- _WORK TASK_: If an entry includes an image, drop the image and copy the rest verbatim.

Data records:
=== Section Start ===
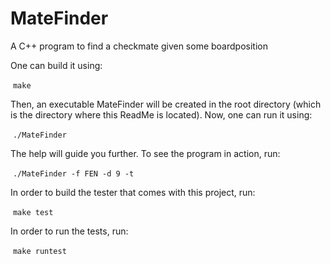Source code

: # MateFinder
A C++ program to find a checkmate given some boardposition

One can build it using:

  ```make```

Then, an executable MateFinder will be created in the root directory (which is the directory where this ReadMe is located). Now, one can run it using:

  ```./MateFinder```

The help will guide you further. To see the program in action, run:

  ```./MateFinder -f FEN -d 9 -t```

In order to build the tester that comes with this project, run:

  ```make test```

In order to run the tests, run:

  ```make runtest```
=== Section End ===
- _RESULT OF THE TASK_:
Source code

: # MateFinder
A C++ program to find a checkmate given some boardposition

One can build it using:

  ```make```

Then, an executable MateFinder will be created in the root directory (which is the directory where this ReadMe is located). Now, one can run it using:

  ```./MateFinder```

The help will guide you further. To see the program in action, run:

  ```./MateFinder -f FEN -d 9 -t```

In order to build the tester that comes with this project, run:

  ```make test```

In order to run the tests, run:

  ```make runtest```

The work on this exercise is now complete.